Exercise brief:
Starting with the line containing "the triangle second" and going on through the line containing "Reflect a vector", return the lines of the data below exactly, and only those.

────────────────

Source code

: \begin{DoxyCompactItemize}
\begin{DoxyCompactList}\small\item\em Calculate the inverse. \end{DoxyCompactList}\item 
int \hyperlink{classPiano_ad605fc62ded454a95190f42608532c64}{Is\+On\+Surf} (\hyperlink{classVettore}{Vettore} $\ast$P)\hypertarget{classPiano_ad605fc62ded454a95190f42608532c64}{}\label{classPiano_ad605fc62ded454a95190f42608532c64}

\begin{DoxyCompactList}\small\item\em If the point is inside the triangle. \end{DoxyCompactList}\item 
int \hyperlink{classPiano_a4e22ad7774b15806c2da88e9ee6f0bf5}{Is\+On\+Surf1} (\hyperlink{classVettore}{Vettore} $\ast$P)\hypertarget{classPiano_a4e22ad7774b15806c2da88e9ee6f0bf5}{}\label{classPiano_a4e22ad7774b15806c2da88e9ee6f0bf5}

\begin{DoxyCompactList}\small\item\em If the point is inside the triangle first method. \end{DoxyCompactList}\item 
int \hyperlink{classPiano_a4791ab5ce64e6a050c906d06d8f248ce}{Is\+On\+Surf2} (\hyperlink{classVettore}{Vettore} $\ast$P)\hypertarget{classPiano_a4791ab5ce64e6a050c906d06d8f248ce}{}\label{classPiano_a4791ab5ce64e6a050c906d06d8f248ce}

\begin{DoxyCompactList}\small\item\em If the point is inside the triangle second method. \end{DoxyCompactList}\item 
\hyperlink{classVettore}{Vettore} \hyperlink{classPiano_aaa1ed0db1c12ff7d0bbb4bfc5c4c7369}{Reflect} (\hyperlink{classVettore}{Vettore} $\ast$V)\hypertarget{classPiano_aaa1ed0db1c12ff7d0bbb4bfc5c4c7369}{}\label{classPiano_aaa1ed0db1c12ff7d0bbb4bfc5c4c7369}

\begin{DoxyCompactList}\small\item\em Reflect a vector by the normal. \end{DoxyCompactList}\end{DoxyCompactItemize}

────────────────

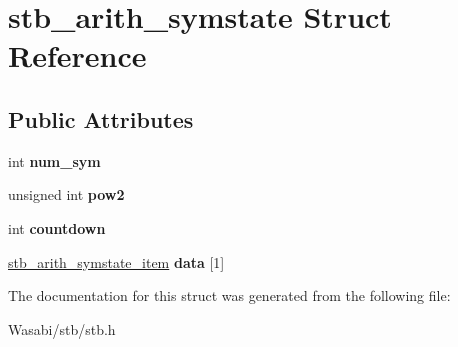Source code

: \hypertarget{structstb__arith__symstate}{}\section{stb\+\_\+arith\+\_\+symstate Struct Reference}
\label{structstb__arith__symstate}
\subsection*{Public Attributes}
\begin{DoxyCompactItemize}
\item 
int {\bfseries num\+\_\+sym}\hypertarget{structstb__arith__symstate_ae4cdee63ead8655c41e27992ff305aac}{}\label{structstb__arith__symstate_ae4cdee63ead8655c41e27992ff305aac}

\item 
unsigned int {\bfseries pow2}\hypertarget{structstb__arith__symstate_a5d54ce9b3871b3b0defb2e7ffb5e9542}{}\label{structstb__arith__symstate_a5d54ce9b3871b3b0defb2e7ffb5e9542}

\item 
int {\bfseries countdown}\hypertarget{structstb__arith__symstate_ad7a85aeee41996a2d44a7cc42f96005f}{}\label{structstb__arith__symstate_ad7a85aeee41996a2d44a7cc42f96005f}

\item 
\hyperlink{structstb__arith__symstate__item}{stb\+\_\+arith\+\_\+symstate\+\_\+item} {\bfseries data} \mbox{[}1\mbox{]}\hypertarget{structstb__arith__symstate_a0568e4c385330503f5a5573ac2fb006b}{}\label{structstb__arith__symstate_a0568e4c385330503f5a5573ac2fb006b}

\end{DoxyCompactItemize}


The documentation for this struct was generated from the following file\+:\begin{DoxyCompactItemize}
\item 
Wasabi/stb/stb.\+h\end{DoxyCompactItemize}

────────────────

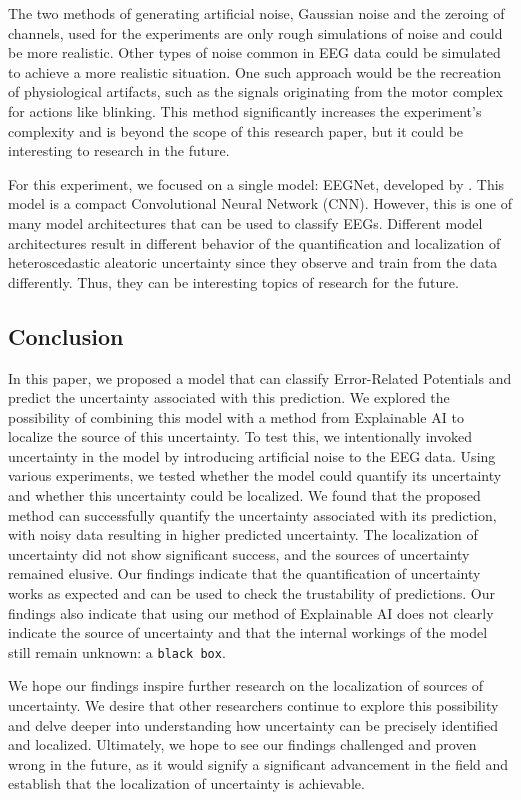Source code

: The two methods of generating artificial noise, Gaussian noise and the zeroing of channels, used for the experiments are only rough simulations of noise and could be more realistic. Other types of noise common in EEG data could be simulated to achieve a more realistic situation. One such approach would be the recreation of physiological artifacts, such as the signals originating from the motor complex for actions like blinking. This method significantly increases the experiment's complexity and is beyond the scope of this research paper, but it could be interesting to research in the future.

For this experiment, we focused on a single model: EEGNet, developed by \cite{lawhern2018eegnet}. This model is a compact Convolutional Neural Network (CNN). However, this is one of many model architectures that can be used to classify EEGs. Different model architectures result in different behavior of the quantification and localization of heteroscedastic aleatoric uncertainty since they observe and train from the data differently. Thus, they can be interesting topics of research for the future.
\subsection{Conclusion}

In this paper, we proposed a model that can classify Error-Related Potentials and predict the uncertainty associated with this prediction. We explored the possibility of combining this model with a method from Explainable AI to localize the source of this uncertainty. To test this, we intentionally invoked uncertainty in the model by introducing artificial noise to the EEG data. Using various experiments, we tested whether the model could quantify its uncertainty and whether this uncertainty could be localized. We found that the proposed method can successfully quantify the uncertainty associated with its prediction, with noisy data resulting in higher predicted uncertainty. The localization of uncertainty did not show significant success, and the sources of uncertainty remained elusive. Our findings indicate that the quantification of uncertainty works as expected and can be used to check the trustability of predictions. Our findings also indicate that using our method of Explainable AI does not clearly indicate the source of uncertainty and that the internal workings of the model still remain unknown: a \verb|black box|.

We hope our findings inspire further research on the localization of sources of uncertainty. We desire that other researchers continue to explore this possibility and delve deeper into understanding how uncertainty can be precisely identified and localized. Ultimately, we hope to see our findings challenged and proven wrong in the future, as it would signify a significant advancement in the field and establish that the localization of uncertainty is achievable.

────────────────

Reply:
\begin{DoxyCompactList}\small\item\em If the point is inside the triangle second method. \end{DoxyCompactList}\item 
\hyperlink{classVettore}{Vettore} \hyperlink{classPiano_aaa1ed0db1c12ff7d0bbb4bfc5c4c7369}{Reflect} (\hyperlink{classVettore}{Vettore} $\ast$V)\hypertarget{classPiano_aaa1ed0db1c12ff7d0bbb4bfc5c4c7369}{}\label{classPiano_aaa1ed0db1c12ff7d0bbb4bfc5c4c7369}

\begin{DoxyCompactList}\small\item\em Reflect a vector by the normal. \end{DoxyCompactList}\end{DoxyCompactItemize}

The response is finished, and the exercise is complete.